> [REQUIRED WORK] Using the data below, gather each line that includes the word "title".

> [DATA SUPPLIED]
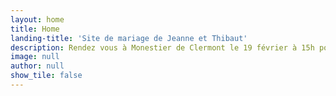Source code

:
 ```yaml
---
layout: home
title: Home
landing-title: 'Site de mariage de Jeanne et Thibaut'
description: Rendez vous à Monestier de Clermont le 19 février à 15h pour célébrer notre union. Toutes les informations que vous réviez d'avoir et plus encore.
image: null
author: null
show_tile: false
---
```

> [TASK ANSWER]
title: Home
landing-title: 'Site de mariage de Jeanne et Thibaut'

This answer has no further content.